Wednesday, May 13, 2009

Complexity in World Politics: Concepts and Methods of a New Paradigm

Complexity in World Politics: Concepts and Methods of a New Paradigm
Edited by Neil E. Harrison

The feeling I got from this book was similar to much of the work I found on complexity and the social sciences, especially those that emphasized a place for agent based models. Complexity, emergence, and agent-based modeling offers an opportunity for greater scientific legitimacy, in this case, for the study of world politics. There is already a long history of modeling in political science, but I think the complexity banner has managed to illustrate that the models aren't just numeric abstracts but have power to explain the strange dynamic world of global politics. I'm going to focus on two chapters in particular.

I was disappointed with this book. While there was a good amount of discussion of the implications of complexity on the study of world politics and the usefulness of agent based modeling, there wasn't any actual modeling! That might be a big plus for the computational modeler - lots of interesting open questions have been posed, get to work! Regardless of the lack of actual models there is still a lot of value in this volume.

One of my favorite chapters was by Matthew J Hoffman. I have read papers by him before and I wasn't surprised that I enjoyed his take on environmental politics. In environmental politics there has long been something called 'regime theory'. Regime theory is supposed to explain how states can reach compromises without some hegemonic central authority to guarantee or enforce the agreements. He focuses on the Montreal Protocol and abstracts 'rules' to the 'agents' of the international system. There are rules like 'CFC control is a North-only problem.' Changes to the environment due to evaluations of the Montreal Protocol by the United States causes the rule to change to 'universal participation' precipitating a change. This is a nice theory, methinks, but it needs a model! Hoffman ends the chapter saying that this explanation will gain great credibility if a model can be produced using theoretical assumptions that produces universal participation as an emergent property. Hm... anyone game? The theory needs to be cleaned up a bit so that a model can be reliably detailed, but it's possible.
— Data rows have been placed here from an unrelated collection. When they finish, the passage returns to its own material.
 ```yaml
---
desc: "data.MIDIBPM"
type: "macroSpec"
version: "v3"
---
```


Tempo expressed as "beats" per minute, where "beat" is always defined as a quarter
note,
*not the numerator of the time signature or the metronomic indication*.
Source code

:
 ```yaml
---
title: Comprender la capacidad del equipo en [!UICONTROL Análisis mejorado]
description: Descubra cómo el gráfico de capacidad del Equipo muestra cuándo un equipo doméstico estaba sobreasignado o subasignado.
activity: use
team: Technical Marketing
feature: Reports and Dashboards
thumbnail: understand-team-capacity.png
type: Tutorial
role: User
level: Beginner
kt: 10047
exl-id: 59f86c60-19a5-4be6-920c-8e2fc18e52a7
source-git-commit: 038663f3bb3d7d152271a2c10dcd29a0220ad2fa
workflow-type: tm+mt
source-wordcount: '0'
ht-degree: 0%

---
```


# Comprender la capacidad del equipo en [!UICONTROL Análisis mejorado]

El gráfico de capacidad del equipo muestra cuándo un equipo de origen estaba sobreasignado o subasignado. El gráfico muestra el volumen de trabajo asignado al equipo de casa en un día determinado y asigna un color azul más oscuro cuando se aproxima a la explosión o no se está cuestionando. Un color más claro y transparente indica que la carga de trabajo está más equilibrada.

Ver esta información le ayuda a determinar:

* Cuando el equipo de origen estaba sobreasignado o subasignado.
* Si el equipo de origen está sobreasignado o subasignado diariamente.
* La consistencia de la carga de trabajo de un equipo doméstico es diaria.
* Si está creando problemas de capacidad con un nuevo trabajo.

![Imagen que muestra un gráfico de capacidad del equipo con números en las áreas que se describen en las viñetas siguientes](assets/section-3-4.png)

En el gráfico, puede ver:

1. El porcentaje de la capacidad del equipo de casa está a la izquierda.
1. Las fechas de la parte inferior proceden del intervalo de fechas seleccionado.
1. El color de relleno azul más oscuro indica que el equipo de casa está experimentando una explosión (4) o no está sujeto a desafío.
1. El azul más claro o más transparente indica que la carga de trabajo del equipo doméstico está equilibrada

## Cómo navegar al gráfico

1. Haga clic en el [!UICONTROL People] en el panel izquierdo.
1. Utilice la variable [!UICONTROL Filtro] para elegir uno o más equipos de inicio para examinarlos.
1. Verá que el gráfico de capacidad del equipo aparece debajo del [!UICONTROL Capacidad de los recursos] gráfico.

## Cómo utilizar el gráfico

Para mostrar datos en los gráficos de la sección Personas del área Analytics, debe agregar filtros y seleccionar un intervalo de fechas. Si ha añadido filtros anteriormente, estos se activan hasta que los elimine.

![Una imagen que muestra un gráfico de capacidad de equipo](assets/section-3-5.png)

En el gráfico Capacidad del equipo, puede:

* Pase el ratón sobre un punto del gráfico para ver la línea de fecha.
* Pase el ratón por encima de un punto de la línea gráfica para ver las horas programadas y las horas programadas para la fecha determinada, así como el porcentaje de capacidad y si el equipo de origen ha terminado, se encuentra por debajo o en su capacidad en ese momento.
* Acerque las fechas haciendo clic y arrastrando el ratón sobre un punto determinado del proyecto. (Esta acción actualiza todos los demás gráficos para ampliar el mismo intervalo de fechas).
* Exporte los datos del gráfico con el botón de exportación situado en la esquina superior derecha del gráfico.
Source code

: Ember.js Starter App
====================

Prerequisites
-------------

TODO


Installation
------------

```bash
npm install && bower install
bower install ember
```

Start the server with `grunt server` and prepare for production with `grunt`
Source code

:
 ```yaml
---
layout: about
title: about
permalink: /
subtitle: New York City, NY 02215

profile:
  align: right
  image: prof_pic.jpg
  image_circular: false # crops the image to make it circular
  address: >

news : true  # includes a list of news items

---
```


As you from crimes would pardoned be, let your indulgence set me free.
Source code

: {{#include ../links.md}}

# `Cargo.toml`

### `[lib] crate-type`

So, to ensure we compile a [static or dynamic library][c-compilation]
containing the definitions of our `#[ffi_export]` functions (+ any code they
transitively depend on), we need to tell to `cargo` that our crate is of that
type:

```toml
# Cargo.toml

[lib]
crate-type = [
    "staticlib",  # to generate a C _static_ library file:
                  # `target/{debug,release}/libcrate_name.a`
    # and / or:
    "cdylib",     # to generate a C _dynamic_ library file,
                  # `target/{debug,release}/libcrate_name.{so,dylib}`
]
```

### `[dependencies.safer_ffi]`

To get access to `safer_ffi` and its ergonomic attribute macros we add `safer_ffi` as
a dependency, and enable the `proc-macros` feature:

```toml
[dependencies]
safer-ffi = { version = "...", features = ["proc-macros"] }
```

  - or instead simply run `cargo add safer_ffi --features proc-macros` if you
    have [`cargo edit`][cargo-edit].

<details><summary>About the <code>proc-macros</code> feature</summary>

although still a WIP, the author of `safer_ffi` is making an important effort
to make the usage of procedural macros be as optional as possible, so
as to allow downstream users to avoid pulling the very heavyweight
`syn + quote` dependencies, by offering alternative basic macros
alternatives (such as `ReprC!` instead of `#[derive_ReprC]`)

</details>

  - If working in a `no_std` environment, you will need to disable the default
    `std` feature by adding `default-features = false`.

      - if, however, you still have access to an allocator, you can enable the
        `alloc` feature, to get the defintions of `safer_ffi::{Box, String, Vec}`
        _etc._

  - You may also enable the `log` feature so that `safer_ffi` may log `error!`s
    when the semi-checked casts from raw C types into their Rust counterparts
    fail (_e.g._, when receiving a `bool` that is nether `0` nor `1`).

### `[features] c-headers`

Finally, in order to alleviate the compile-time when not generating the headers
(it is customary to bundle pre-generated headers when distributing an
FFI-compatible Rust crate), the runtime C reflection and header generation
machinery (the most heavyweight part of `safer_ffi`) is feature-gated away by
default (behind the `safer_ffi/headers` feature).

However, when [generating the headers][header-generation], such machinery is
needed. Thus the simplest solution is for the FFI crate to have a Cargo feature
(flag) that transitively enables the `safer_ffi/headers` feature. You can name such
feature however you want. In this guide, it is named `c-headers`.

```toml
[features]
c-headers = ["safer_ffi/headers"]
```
Another interesting chapter was by Ravi Bhavnani on ethic norms and violence. I am reminded of one of the open questions Miller and Page posed of complexity science, When does heterogeneity matter? Well, Bhavnani has identified one case: ethnic violence. There seems to be, on the one hand, a normalization of deviance argument. Killing the other group became the norm and a game. As Hoffman, Bhavnani poses a model that isn't actually created. In this case he suggests that the model has no business being empirically validated as such validation is ridiculously impossible. He suggests that agents have varying levels of out-group extremism and in-group favoritism and that agents need a mechanism of punishing slackers - these assumptions are informed by careful analysis of the Rwandan genocide. There, of course, should be mechanisms for learning such as adopting the behavior of those the agent encounters. In addition the agents should have a pre-existing network or an endogenously-grown network of relationships between each other. A number of things could be explored, such as what the structure of the network does, the effect of varied compositions of pacifists and extremists, and what sort of effect the absence of punishment has. This model would give social scientists a laboratory to experiment with the emergence of a cascade of ethnic violence - since experimenting with the real thing is not very feasible. The author ends the chapter by championing agent-based models in contrast to game-theoretic or equation-based models - and I generally agree.

This book poses a lot of great questions, but provides very few answers. I feel that anyone who is curious about agent-based models or complexity in world politics would see a lot of value here. Although, this book is probably best for the agent-based modeler who is out of ideas and wants to publish some low-hanging fruit.